-------- Entries shown

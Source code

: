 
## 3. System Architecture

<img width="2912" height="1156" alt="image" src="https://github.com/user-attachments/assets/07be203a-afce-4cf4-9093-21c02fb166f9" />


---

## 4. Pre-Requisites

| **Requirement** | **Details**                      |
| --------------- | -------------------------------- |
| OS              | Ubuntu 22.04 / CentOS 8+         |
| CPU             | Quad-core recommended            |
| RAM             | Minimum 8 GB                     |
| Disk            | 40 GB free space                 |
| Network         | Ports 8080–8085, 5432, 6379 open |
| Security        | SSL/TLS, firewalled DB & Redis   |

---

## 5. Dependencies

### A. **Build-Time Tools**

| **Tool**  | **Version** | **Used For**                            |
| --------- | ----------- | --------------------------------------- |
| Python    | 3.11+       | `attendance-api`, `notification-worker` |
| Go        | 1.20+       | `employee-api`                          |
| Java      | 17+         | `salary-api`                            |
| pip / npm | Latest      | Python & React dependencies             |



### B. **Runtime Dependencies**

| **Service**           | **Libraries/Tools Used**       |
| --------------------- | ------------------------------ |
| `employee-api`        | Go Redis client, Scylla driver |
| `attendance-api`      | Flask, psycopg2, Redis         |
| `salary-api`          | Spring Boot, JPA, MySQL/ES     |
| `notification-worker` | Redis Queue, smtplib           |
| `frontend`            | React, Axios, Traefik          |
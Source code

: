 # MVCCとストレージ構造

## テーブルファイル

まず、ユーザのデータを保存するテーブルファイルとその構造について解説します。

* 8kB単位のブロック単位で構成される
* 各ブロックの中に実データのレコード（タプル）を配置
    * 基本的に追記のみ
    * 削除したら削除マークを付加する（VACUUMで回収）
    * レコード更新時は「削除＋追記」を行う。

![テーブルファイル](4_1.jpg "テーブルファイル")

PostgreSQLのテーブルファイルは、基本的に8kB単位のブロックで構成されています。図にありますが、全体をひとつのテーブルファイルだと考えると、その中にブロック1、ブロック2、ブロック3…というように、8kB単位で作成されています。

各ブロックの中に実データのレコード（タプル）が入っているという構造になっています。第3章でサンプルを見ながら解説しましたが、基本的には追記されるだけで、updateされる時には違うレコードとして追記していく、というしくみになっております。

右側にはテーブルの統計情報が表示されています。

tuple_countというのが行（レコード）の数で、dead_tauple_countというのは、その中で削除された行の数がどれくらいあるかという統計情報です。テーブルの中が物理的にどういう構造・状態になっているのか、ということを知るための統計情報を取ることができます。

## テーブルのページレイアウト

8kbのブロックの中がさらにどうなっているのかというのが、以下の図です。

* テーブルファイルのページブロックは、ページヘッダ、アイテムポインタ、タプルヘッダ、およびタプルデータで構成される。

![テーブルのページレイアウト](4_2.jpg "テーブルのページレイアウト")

----------------

### [Exercise prompt]
Having read the entries above, set each one down again exactly.

### [Solved exercise]
Source code

: 
## 3. System Architecture

<img width="2912" height="1156" alt="image" src="https://github.com/user-attachments/assets/07be203a-afce-4cf4-9093-21c02fb166f9" />


---

## 4. Pre-Requisites

| **Requirement** | **Details**                      |
| --------------- | -------------------------------- |
| OS              | Ubuntu 22.04 / CentOS 8+         |
| CPU             | Quad-core recommended            |
| RAM             | Minimum 8 GB                     |
| Disk            | 40 GB free space                 |
| Network         | Ports 8080–8085, 5432, 6379 open |
| Security        | SSL/TLS, firewalled DB & Redis   |

---

## 5. Dependencies

### A. **Build-Time Tools**

| **Tool**  | **Version** | **Used For**                            |
| --------- | ----------- | --------------------------------------- |
| Python    | 3.11+       | `attendance-api`, `notification-worker` |
| Go        | 1.20+       | `employee-api`                          |
| Java      | 17+         | `salary-api`                            |
| pip / npm | Latest      | Python & React dependencies             |



### B. **Runtime Dependencies**

| **Service**           | **Libraries/Tools Used**       |
| --------------------- | ------------------------------ |
| `employee-api`        | Go Redis client, Scylla driver |
| `attendance-api`      | Flask, psycopg2, Redis         |
| `salary-api`          | Spring Boot, JPA, MySQL/ES     |
| `notification-worker` | Redis Queue, smtplib           |
| `frontend`            | React, Axios, Traefik          |
Source code

: # MVCCとストレージ構造

## テーブルファイル

まず、ユーザのデータを保存するテーブルファイルとその構造について解説します。

* 8kB単位のブロック単位で構成される
* 各ブロックの中に実データのレコード（タプル）を配置
    * 基本的に追記のみ
    * 削除したら削除マークを付加する（VACUUMで回収）
    * レコード更新時は「削除＋追記」を行う。

![テーブルファイル](4_1.jpg "テーブルファイル")

PostgreSQLのテーブルファイルは、基本的に8kB単位のブロックで構成されています。図にありますが、全体をひとつのテーブルファイルだと考えると、その中にブロック1、ブロック2、ブロック3…というように、8kB単位で作成されています。

各ブロックの中に実データのレコード（タプル）が入っているという構造になっています。第3章でサンプルを見ながら解説しましたが、基本的には追記されるだけで、updateされる時には違うレコードとして追記していく、というしくみになっております。

右側にはテーブルの統計情報が表示されています。

tuple_countというのが行（レコード）の数で、dead_tauple_countというのは、その中で削除された行の数がどれくらいあるかという統計情報です。テーブルの中が物理的にどういう構造・状態になっているのか、ということを知るための統計情報を取ることができます。

## テーブルのページレイアウト

8kbのブロックの中がさらにどうなっているのかというのが、以下の図です。

* テーブルファイルのページブロックは、ページヘッダ、アイテムポインタ、タプルヘッダ、およびタプルデータで構成される。

![テーブルのページレイアウト](4_2.jpg "テーブルのページレイアウト")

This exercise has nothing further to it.